Data Mining (Unit 1)

WHAT IS DATA MINING

Extracting knowledge from huge amount of data is known as data mining
Data mining is also known as “knowledge Discovery from Data” (KDD). Data mining is useful in many fields like ecommerce, business, agriculture & health care. There is huge amount of data is coming from different sources, mining that data gives some insights through those insight business can be improved, best quality of products will be produced, human life will become very happy also. If we have sales information of an outlet then by applying the mining we can analyse the sales, we can predict the sales also. If we have weather data we can analyse and mine important patterns. We can predict the future (next) weather condition which will be useful for formers.

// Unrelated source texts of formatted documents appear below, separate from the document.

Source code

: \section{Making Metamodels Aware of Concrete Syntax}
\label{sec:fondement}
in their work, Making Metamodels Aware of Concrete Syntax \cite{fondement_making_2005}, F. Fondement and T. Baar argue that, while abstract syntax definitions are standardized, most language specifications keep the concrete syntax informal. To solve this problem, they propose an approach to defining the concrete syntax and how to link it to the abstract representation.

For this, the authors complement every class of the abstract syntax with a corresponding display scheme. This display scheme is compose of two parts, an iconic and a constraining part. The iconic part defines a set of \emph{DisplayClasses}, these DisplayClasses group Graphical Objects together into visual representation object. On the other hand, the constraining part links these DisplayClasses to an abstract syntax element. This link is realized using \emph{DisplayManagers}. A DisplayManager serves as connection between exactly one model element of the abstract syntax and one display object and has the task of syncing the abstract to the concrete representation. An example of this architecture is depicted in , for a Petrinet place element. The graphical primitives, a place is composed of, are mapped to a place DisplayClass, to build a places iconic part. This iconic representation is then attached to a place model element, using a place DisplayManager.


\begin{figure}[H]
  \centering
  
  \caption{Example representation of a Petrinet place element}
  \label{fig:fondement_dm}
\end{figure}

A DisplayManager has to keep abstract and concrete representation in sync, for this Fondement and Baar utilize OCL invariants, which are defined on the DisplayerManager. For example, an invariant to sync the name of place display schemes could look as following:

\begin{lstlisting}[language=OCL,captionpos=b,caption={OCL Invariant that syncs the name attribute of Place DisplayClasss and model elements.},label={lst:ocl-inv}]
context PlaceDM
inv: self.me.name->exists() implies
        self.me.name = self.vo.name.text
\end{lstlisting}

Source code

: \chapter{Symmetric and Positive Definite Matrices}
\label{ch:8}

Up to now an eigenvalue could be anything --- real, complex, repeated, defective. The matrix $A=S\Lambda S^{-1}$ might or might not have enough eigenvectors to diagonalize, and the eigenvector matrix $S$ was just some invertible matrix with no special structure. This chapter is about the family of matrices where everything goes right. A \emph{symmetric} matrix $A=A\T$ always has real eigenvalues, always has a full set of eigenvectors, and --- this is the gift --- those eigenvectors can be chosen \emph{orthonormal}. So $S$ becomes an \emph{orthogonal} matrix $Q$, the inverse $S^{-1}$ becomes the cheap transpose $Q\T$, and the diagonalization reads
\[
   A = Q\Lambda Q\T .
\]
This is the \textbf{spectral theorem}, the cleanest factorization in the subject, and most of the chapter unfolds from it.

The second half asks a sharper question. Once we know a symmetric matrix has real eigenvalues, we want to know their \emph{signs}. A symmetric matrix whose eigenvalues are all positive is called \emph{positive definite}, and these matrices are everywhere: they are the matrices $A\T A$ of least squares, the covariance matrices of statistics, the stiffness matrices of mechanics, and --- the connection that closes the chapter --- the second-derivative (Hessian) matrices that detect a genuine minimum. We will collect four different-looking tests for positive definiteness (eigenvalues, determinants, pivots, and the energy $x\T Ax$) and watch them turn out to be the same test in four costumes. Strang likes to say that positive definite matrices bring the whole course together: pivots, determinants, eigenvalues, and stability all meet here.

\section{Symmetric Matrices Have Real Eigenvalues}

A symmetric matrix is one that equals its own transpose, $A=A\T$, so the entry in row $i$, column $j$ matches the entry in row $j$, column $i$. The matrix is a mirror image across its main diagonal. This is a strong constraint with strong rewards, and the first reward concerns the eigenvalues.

APPLICATION OF DATA MINING

  • Market Analysis
  • Market Basket Analysis
  • Market Segmentation
  • Target Market Analysis
  • Risk Analysis and Risk Prediction
  • Health Care Industry

DATA MINING ACTIVITIES

Data Mining Activities are divided into 2 categories
  • Descriptive Data Mining
  • Predictive Data Mining
DESCRIPTIVE DATA MINING:
In this the data is analysed, classified, clustered, Association mining is carried out, in descriptive mining data is analysed and the visualisation is projected.
PREDICTIVE DATA MINING
In predictive data mining after analysis of data forecasting, anticipation or prediction will be done. If we have sales data of a store then we can predict the sales of next coming days.

ACTIVITIES OF DATA MINING

  • Classification
  • Clustering
  • Association Rule mining
  • Finding Frequent Patterns
  • Prediction

DATA MINING PROCESS ALSO known AS KDD

Data mining process includes 7 steps. Those are
  1. Data Cleaning:
    If the data which we want to mine is having missing data, noisy data and uncertain data. Then the data must be cleaned. Here cleaning means filling the data, removing the noise etc. If the data is not cleaned and if we proceed with data mining process then the data mining results may not be accurate or correct. So in order to get good accuracy or result we have to do data cleaning. Data cleaning also known as data preprocessing.
  2. Data Integration
    Data integration is combining data which is collected from different sources. If means if the data is collected from different sources then combing the data to make one form is called as data integration.
  3. Data Selection
    After combining the data we have to extract some data from the whole collected data. This is called as data selection.
  4. Data Transformation
    Converting data form one form to another form is called as data transformation. In this data transformation stage is the data set consists of true/false or Yes/No then that will be converted as 1/0 format. This process is called as Data Transformation.
  5. Data Mining
    Extraction of knowledge or patterns from the huge Data is called as Data Mining. In this step actual data mining will be done.
  6. Pattern Evaluation
    In the process of data mining pattern evaluation is one important step. In this step the patterns are evaluation to make out data mining is trustable or not.
  7. Visualization
    In the process of data mining visualization is last and final step. In this phase the data is visualized with different graphs. This will give a clear glance of the data.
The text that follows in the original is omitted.